The second season of Sex and the City, an American television romantic comedy-drama, aired in the United States on HBO from June 6 to October 3, 1999. Based on the eponymous book written by Candace Bushnell, the series was created by Darren Star and produced by Darren Star Productions, HBO Original Programming, and Warner Bros. Television. Star, Barry Josen and Michael Patrick King served as the series' executive producers. The show follows the relationships and sexual escapades of Carrie Bradshaw, a sex columnist for the fictional New York Star, and her friends Samantha Jones, Charlotte York and Miranda Hobbes.

Season two, comprising 18 episodes, aired on Sunday nights at 9:00 p.m. Eastern Time Zone. The season garnered a more positive reception from critics.
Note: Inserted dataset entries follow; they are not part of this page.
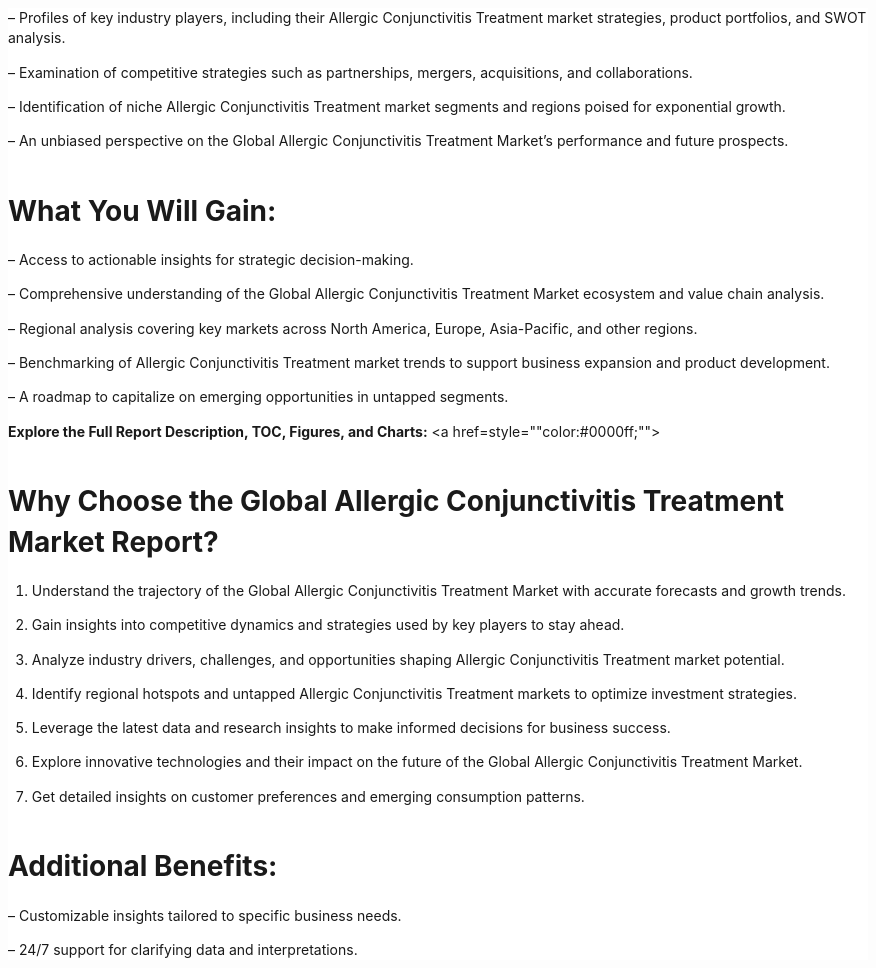 – Profiles of key industry players, including their Allergic Conjunctivitis Treatment market strategies, product portfolios, and SWOT analysis.

– Examination of competitive strategies such as partnerships, mergers, acquisitions, and collaborations.

– Identification of niche Allergic Conjunctivitis Treatment market segments and regions poised for exponential growth.

– An unbiased perspective on the Global Allergic Conjunctivitis Treatment Market’s performance and future prospects.

# <strong>What You Will Gain:</strong>

– Access to actionable insights for strategic decision-making.

– Comprehensive understanding of the Global Allergic Conjunctivitis Treatment Market ecosystem and value chain analysis.

– Regional analysis covering key markets across North America, Europe, Asia-Pacific, and other regions.

– Benchmarking of Allergic Conjunctivitis Treatment market trends to support business expansion and product development.

– A roadmap to capitalize on emerging opportunities in untapped segments.

<strong>Explore the Full Report Description, TOC, Figures, and Charts:</strong>
<a href=style=""color:#0000ff;""></a>

# <strong>Why Choose the Global Allergic Conjunctivitis Treatment Market Report?</strong>

1. Understand the trajectory of the Global Allergic Conjunctivitis Treatment Market with accurate forecasts and growth trends.

2. Gain insights into competitive dynamics and strategies used by key players to stay ahead.

3. Analyze industry drivers, challenges, and opportunities shaping Allergic Conjunctivitis Treatment market potential.

4. Identify regional hotspots and untapped Allergic Conjunctivitis Treatment markets to optimize investment strategies.

5. Leverage the latest data and research insights to make informed decisions for business success.

6. Explore innovative technologies and their impact on the future of the Global Allergic Conjunctivitis Treatment Market.

7. Get detailed insights on customer preferences and emerging consumption patterns.

# <strong>Additional Benefits:</strong>

– Customizable insights tailored to specific business needs.

– 24/7 support for clarifying data and interpretations.
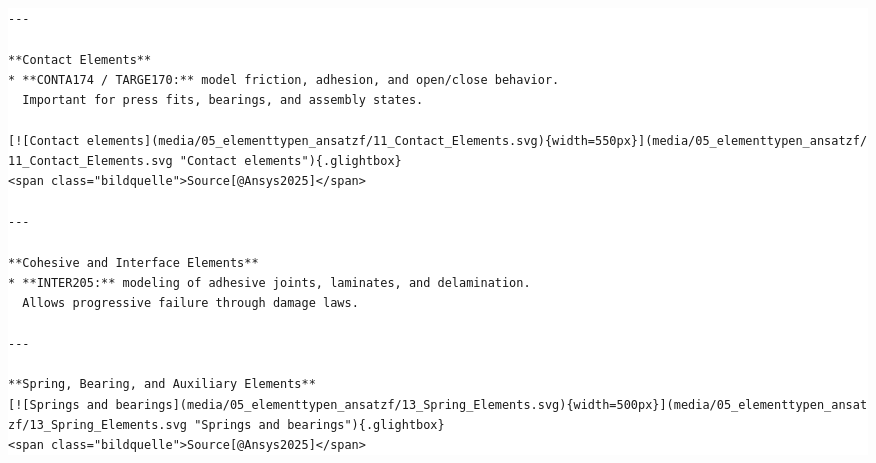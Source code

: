 
    ---

    **Contact Elements**  
    * **CONTA174 / TARGE170:** model friction, adhesion, and open/close behavior.  
      Important for press fits, bearings, and assembly states.  

    [![Contact elements](media/05_elementtypen_ansatzf/11_Contact_Elements.svg){width=550px}](media/05_elementtypen_ansatzf/11_Contact_Elements.svg "Contact elements"){.glightbox}  
    <span class="bildquelle">Source[@Ansys2025]</span>  

    ---

    **Cohesive and Interface Elements**  
    * **INTER205:** modeling of adhesive joints, laminates, and delamination.  
      Allows progressive failure through damage laws.  

    ---

    **Spring, Bearing, and Auxiliary Elements**  
    [![Springs and bearings](media/05_elementtypen_ansatzf/13_Spring_Elements.svg){width=500px}](media/05_elementtypen_ansatzf/13_Spring_Elements.svg "Springs and bearings"){.glightbox}  
    <span class="bildquelle">Source[@Ansys2025]</span>  
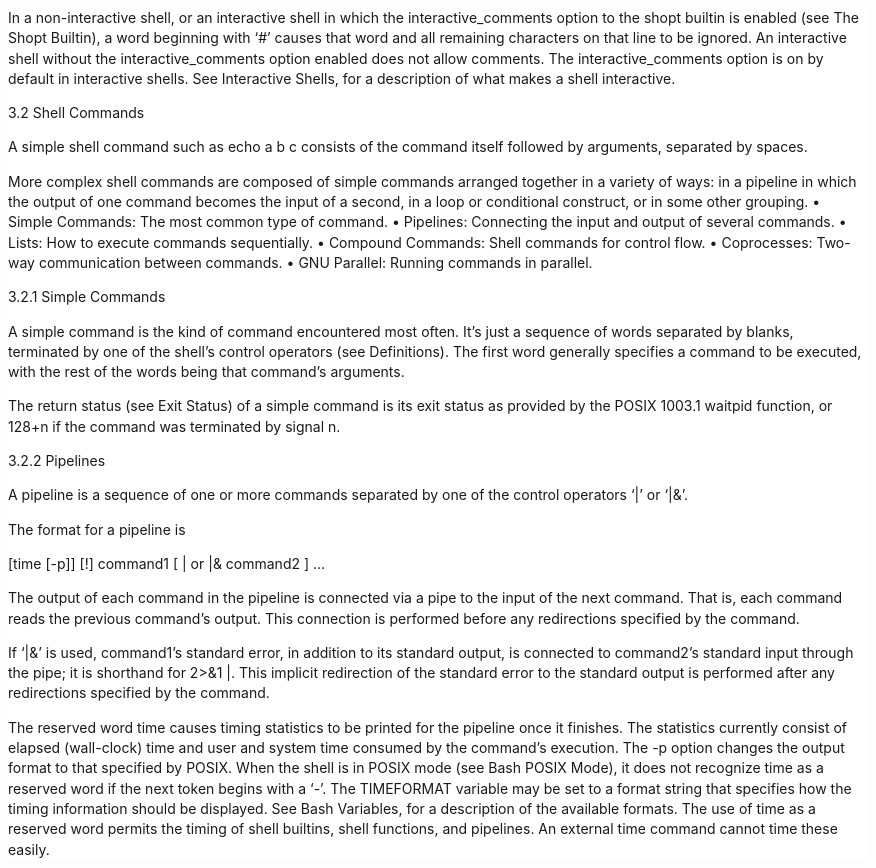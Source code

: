 In a non-interactive shell, or an interactive shell in which the interactive_comments option to the shopt builtin is enabled (see The Shopt Builtin), a word beginning with ‘#’ causes that word and all remaining characters on that line to be ignored. An interactive shell without the interactive_comments option enabled does not allow comments. The interactive_comments option is on by default in interactive shells. See Interactive Shells, for a description of what makes a shell interactive.


3.2 Shell Commands

A simple shell command such as echo a b c consists of the command itself followed by arguments, separated by spaces.

More complex shell commands are composed of simple commands arranged together in a variety of ways: in a pipeline in which the output of one command becomes the input of a second, in a loop or conditional construct, or in some other grouping.
• Simple Commands:	  	The most common type of command.
• Pipelines:	  	Connecting the input and output of several commands.
• Lists:	  	How to execute commands sequentially.
• Compound Commands:	  	Shell commands for control flow.
• Coprocesses:	  	Two-way communication between commands.
• GNU Parallel:	  	Running commands in parallel.


3.2.1 Simple Commands

A simple command is the kind of command encountered most often. It’s just a sequence of words separated by blanks, terminated by one of the shell’s control operators (see Definitions). The first word generally specifies a command to be executed, with the rest of the words being that command’s arguments.

The return status (see Exit Status) of a simple command is its exit status as provided by the POSIX 1003.1 waitpid function, or 128+n if the command was terminated by signal n.


3.2.2 Pipelines

A pipeline is a sequence of one or more commands separated by one of the control operators ‘|’ or ‘|&’.

The format for a pipeline is

[time [-p]] [!] command1 [ | or |& command2 ] …

The output of each command in the pipeline is connected via a pipe to the input of the next command. That is, each command reads the previous command’s output. This connection is performed before any redirections specified by the command.

If ‘|&’ is used, command1’s standard error, in addition to its standard output, is connected to command2’s standard input through the pipe; it is shorthand for 2>&1 |. This implicit redirection of the standard error to the standard output is performed after any redirections specified by the command.

The reserved word time causes timing statistics to be printed for the pipeline once it finishes. The statistics currently consist of elapsed (wall-clock) time and user and system time consumed by the command’s execution. The -p option changes the output format to that specified by POSIX. When the shell is in POSIX mode (see Bash POSIX Mode), it does not recognize time as a reserved word if the next token begins with a ‘-’. The TIMEFORMAT variable may be set to a format string that specifies how the timing information should be displayed. See Bash Variables, for a description of the available formats. The use of time as a reserved word permits the timing of shell builtins, shell functions, and pipelines. An external time command cannot time these easily.
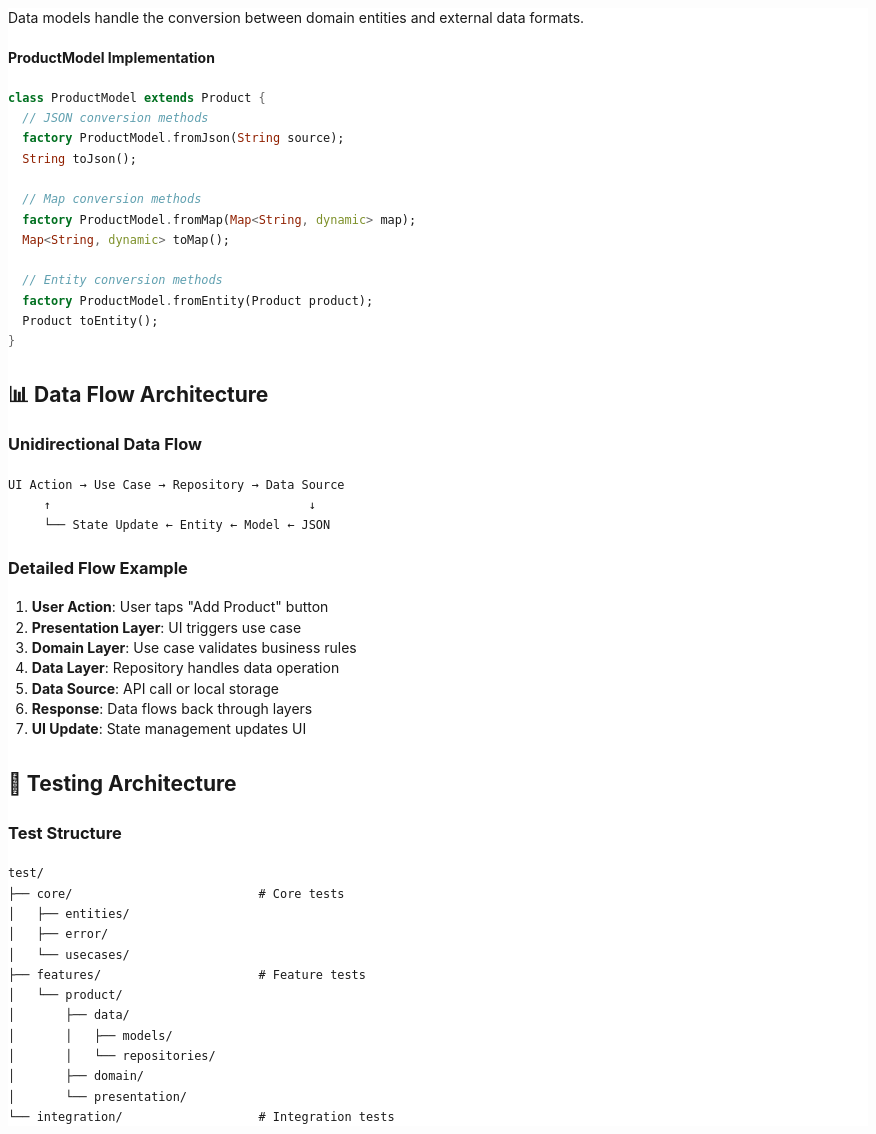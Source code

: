 Data models handle the conversion between domain entities and external data formats.

#### **ProductModel Implementation**
```dart
class ProductModel extends Product {
  // JSON conversion methods
  factory ProductModel.fromJson(String source);
  String toJson();
  
  // Map conversion methods
  factory ProductModel.fromMap(Map<String, dynamic> map);
  Map<String, dynamic> toMap();
  
  // Entity conversion methods
  factory ProductModel.fromEntity(Product product);
  Product toEntity();
}
```

## 📊 **Data Flow Architecture**

### **Unidirectional Data Flow**

```
UI Action → Use Case → Repository → Data Source
     ↑                                    ↓
     └── State Update ← Entity ← Model ← JSON
```

### **Detailed Flow Example**

1. **User Action**: User taps "Add Product" button
2. **Presentation Layer**: UI triggers use case
3. **Domain Layer**: Use case validates business rules
4. **Data Layer**: Repository handles data operation
5. **Data Source**: API call or local storage
6. **Response**: Data flows back through layers
7. **UI Update**: State management updates UI

## 🧪 **Testing Architecture**

### **Test Structure**

```
test/
├── core/                          # Core tests
│   ├── entities/
│   ├── error/
│   └── usecases/
├── features/                      # Feature tests
│   └── product/
│       ├── data/
│       │   ├── models/
│       │   └── repositories/
│       ├── domain/
│       └── presentation/
└── integration/                   # Integration tests
```
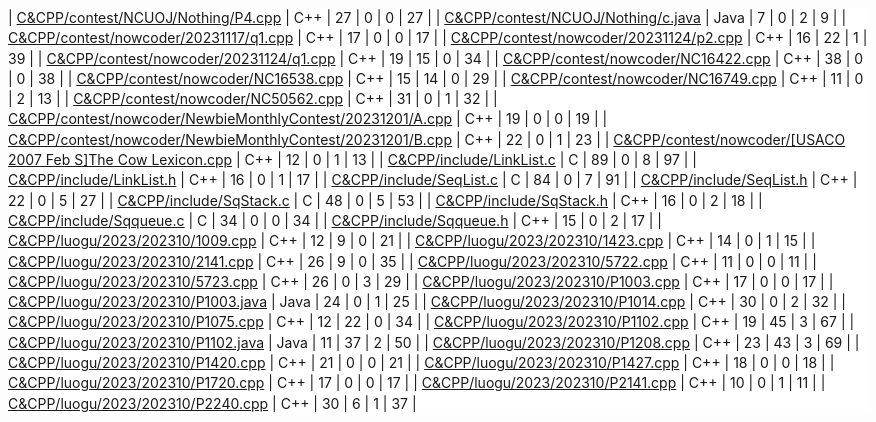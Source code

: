 | [C&CPP/contest/NCUOJ/Nothing/P4.cpp](/C&CPP/contest/NCUOJ/Nothing/P4.cpp) | C++ | 27 | 0 | 0 | 27 |
| [C&CPP/contest/NCUOJ/Nothing/c.java](/C&CPP/contest/NCUOJ/Nothing/c.java) | Java | 7 | 0 | 2 | 9 |
| [C&CPP/contest/nowcoder/20231117/q1.cpp](/C&CPP/contest/nowcoder/20231117/q1.cpp) | C++ | 17 | 0 | 0 | 17 |
| [C&CPP/contest/nowcoder/20231124/p2.cpp](/C&CPP/contest/nowcoder/20231124/p2.cpp) | C++ | 16 | 22 | 1 | 39 |
| [C&CPP/contest/nowcoder/20231124/q1.cpp](/C&CPP/contest/nowcoder/20231124/q1.cpp) | C++ | 19 | 15 | 0 | 34 |
| [C&CPP/contest/nowcoder/NC16422.cpp](/C&CPP/contest/nowcoder/NC16422.cpp) | C++ | 38 | 0 | 0 | 38 |
| [C&CPP/contest/nowcoder/NC16538.cpp](/C&CPP/contest/nowcoder/NC16538.cpp) | C++ | 15 | 14 | 0 | 29 |
| [C&CPP/contest/nowcoder/NC16749.cpp](/C&CPP/contest/nowcoder/NC16749.cpp) | C++ | 11 | 0 | 2 | 13 |
| [C&CPP/contest/nowcoder/NC50562.cpp](/C&CPP/contest/nowcoder/NC50562.cpp) | C++ | 31 | 0 | 1 | 32 |
| [C&CPP/contest/nowcoder/NewbieMonthlyContest/20231201/A.cpp](/C&CPP/contest/nowcoder/NewbieMonthlyContest/20231201/A.cpp) | C++ | 19 | 0 | 0 | 19 |
| [C&CPP/contest/nowcoder/NewbieMonthlyContest/20231201/B.cpp](/C&CPP/contest/nowcoder/NewbieMonthlyContest/20231201/B.cpp) | C++ | 22 | 0 | 1 | 23 |
| [C&CPP/contest/nowcoder/[USACO 2007 Feb S]The Cow Lexicon.cpp](/C&CPP/contest/nowcoder/%5BUSACO%202007%20Feb%20S%5DThe%20Cow%20Lexicon.cpp) | C++ | 12 | 0 | 1 | 13 |
| [C&CPP/include/LinkList.c](/C&CPP/include/LinkList.c) | C | 89 | 0 | 8 | 97 |
| [C&CPP/include/LinkList.h](/C&CPP/include/LinkList.h) | C++ | 16 | 0 | 1 | 17 |
| [C&CPP/include/SeqList.c](/C&CPP/include/SeqList.c) | C | 84 | 0 | 7 | 91 |
| [C&CPP/include/SeqList.h](/C&CPP/include/SeqList.h) | C++ | 22 | 0 | 5 | 27 |
| [C&CPP/include/SqStack.c](/C&CPP/include/SqStack.c) | C | 48 | 0 | 5 | 53 |
| [C&CPP/include/SqStack.h](/C&CPP/include/SqStack.h) | C++ | 16 | 0 | 2 | 18 |
| [C&CPP/include/Sqqueue.c](/C&CPP/include/Sqqueue.c) | C | 34 | 0 | 0 | 34 |
| [C&CPP/include/Sqqueue.h](/C&CPP/include/Sqqueue.h) | C++ | 15 | 0 | 2 | 17 |
| [C&CPP/luogu/2023/202310/1009.cpp](/C&CPP/luogu/2023/202310/1009.cpp) | C++ | 12 | 9 | 0 | 21 |
| [C&CPP/luogu/2023/202310/1423.cpp](/C&CPP/luogu/2023/202310/1423.cpp) | C++ | 14 | 0 | 1 | 15 |
| [C&CPP/luogu/2023/202310/2141.cpp](/C&CPP/luogu/2023/202310/2141.cpp) | C++ | 26 | 9 | 0 | 35 |
| [C&CPP/luogu/2023/202310/5722.cpp](/C&CPP/luogu/2023/202310/5722.cpp) | C++ | 11 | 0 | 0 | 11 |
| [C&CPP/luogu/2023/202310/5723.cpp](/C&CPP/luogu/2023/202310/5723.cpp) | C++ | 26 | 0 | 3 | 29 |
| [C&CPP/luogu/2023/202310/P1003.cpp](/C&CPP/luogu/2023/202310/P1003.cpp) | C++ | 17 | 0 | 0 | 17 |
| [C&CPP/luogu/2023/202310/P1003.java](/C&CPP/luogu/2023/202310/P1003.java) | Java | 24 | 0 | 1 | 25 |
| [C&CPP/luogu/2023/202310/P1014.cpp](/C&CPP/luogu/2023/202310/P1014.cpp) | C++ | 30 | 0 | 2 | 32 |
| [C&CPP/luogu/2023/202310/P1075.cpp](/C&CPP/luogu/2023/202310/P1075.cpp) | C++ | 12 | 22 | 0 | 34 |
| [C&CPP/luogu/2023/202310/P1102.cpp](/C&CPP/luogu/2023/202310/P1102.cpp) | C++ | 19 | 45 | 3 | 67 |
| [C&CPP/luogu/2023/202310/P1102.java](/C&CPP/luogu/2023/202310/P1102.java) | Java | 11 | 37 | 2 | 50 |
| [C&CPP/luogu/2023/202310/P1208.cpp](/C&CPP/luogu/2023/202310/P1208.cpp) | C++ | 23 | 43 | 3 | 69 |
| [C&CPP/luogu/2023/202310/P1420.cpp](/C&CPP/luogu/2023/202310/P1420.cpp) | C++ | 21 | 0 | 0 | 21 |
| [C&CPP/luogu/2023/202310/P1427.cpp](/C&CPP/luogu/2023/202310/P1427.cpp) | C++ | 18 | 0 | 0 | 18 |
| [C&CPP/luogu/2023/202310/P1720.cpp](/C&CPP/luogu/2023/202310/P1720.cpp) | C++ | 17 | 0 | 0 | 17 |
| [C&CPP/luogu/2023/202310/P2141.cpp](/C&CPP/luogu/2023/202310/P2141.cpp) | C++ | 10 | 0 | 1 | 11 |
| [C&CPP/luogu/2023/202310/P2240.cpp](/C&CPP/luogu/2023/202310/P2240.cpp) | C++ | 30 | 6 | 1 | 37 |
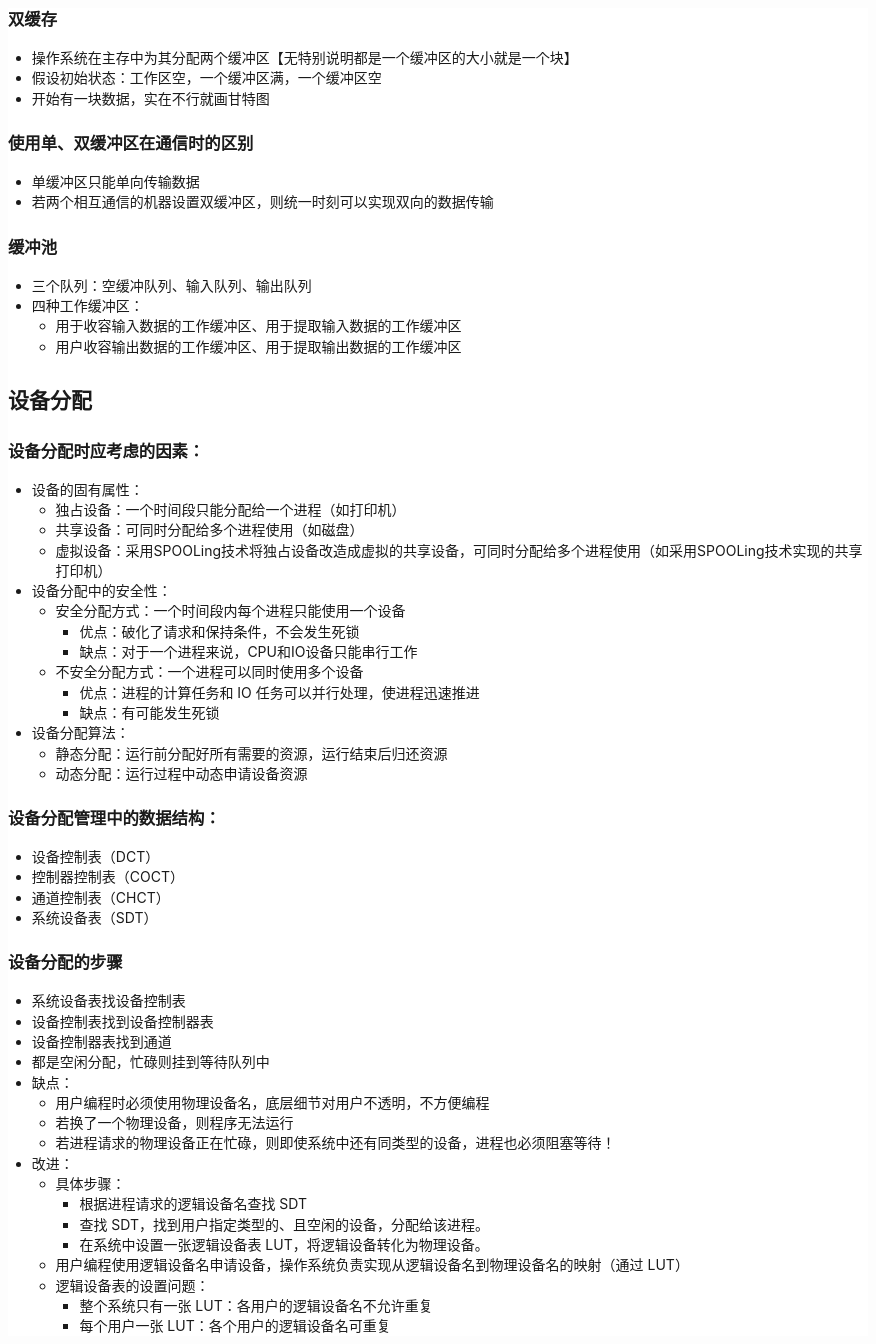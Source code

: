### 双缓存
* 操作系统在主存中为其分配两个缓冲区【无特别说明都是一个缓冲区的大小就是一个块】
* 假设初始状态：工作区空，一个缓冲区满，一个缓冲区空
* 开始有一块数据，实在不行就画甘特图
### 使用单、双缓冲区在通信时的区别
* 单缓冲区只能单向传输数据
* 若两个相互通信的机器设置双缓冲区，则统一时刻可以实现双向的数据传输

### 缓冲池
* 三个队列：空缓冲队列、输入队列、输出队列
* 四种工作缓冲区：
    * 用于收容输入数据的工作缓冲区、用于提取输入数据的工作缓冲区
    * 用户收容输出数据的工作缓冲区、用于提取输出数据的工作缓冲区

## 设备分配
### 设备分配时应考虑的因素：
* 设备的固有属性：
    * 独占设备：一个时间段只能分配给一个进程（如打印机）
    * 共享设备：可同时分配给多个进程使用（如磁盘）
    * 虚拟设备：采用SPOOLing技术将独占设备改造成虚拟的共享设备，可同时分配给多个进程使用（如采用SPOOLing技术实现的共享打印机）
* 设备分配中的安全性：
    * 安全分配方式：一个时间段内每个进程只能使用一个设备
        * 优点：破化了请求和保持条件，不会发生死锁
        * 缺点：对于一个进程来说，CPU和IO设备只能串行工作
    * 不安全分配方式：一个进程可以同时使用多个设备
        * 优点：进程的计算任务和 IO 任务可以并行处理，使进程迅速推进
        * 缺点：有可能发生死锁
* 设备分配算法：
    * 静态分配：运行前分配好所有需要的资源，运行结束后归还资源
    * 动态分配：运行过程中动态申请设备资源
### 设备分配管理中的数据结构：
* 设备控制表（DCT）
* 控制器控制表（COCT）
* 通道控制表（CHCT）
* 系统设备表（SDT）

### 设备分配的步骤
* 系统设备表找设备控制表
* 设备控制表找到设备控制器表
* 设备控制器表找到通道
* 都是空闲分配，忙碌则挂到等待队列中
* 缺点：
    * 用户编程时必须使用物理设备名，底层细节对用户不透明，不方便编程
    * 若换了一个物理设备，则程序无法运行
    * 若进程请求的物理设备正在忙碌，则即使系统中还有同类型的设备，进程也必须阻塞等待！
* 改进：
    * 具体步骤：
        * 根据进程请求的逻辑设备名查找 SDT
        * 查找 SDT，找到用户指定类型的、且空闲的设备，分配给该进程。
        * 在系统中设置一张逻辑设备表 LUT，将逻辑设备转化为物理设备。
    * 用户编程使用逻辑设备名申请设备，操作系统负责实现从逻辑设备名到物理设备名的映射（通过 LUT）
    * 逻辑设备表的设置问题：
        * 整个系统只有一张 LUT：各用户的逻辑设备名不允许重复
        * 每个用户一张 LUT：各个用户的逻辑设备名可重复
The second season saw a rise in ratings from the previous season, averaging a total of nine million viewers. The show continued its award success in season two, garnering various major award nominations for the main cast and the series, including a Golden Globe Award win for Parker.

Episodes

Production
The second season of Sex and the City was created by Darren Star and produced by Darren Star Productions and Warner Bros. Television, in association with HBO Original Programming. The series is based on the book of the same name, written by Candace Bushnell, which contains stories from her column with the New York Observer. The show features production from Barry Jossen, Michael Patrick King, and Star. Season two featured writing credits from Star, King, Jenny Bicks, Cindy Chupack, Ollie Levy, and Terri Minsky. The season was directed by Alan Algrant, Allison Anders, John David Coles, Allan Coulter, Victoria Hochberg, Nicole Holofcener, Michael Spiller, and Alan Taylor.

Cast and characters

Season two featured four actors receiving star billing. Sarah Jessica Parker played the lead character Carrie Bradshaw, a writer of a sex column, "Sex and the City", for the fictional New York Star newspaper and the narrator of the series. Kim Cattrall portrayed Samantha Jones, a sexually confident public relations agent who follows the same relationship rules that men do. Kristin Davis played Charlotte York, an optimistic art museum curator who holds traditional views on relationships. Cynthia Nixon portrayed Miranda Hobbes, an acerbic lawyer with a pessimistic outlook on relationship and a distrust of men.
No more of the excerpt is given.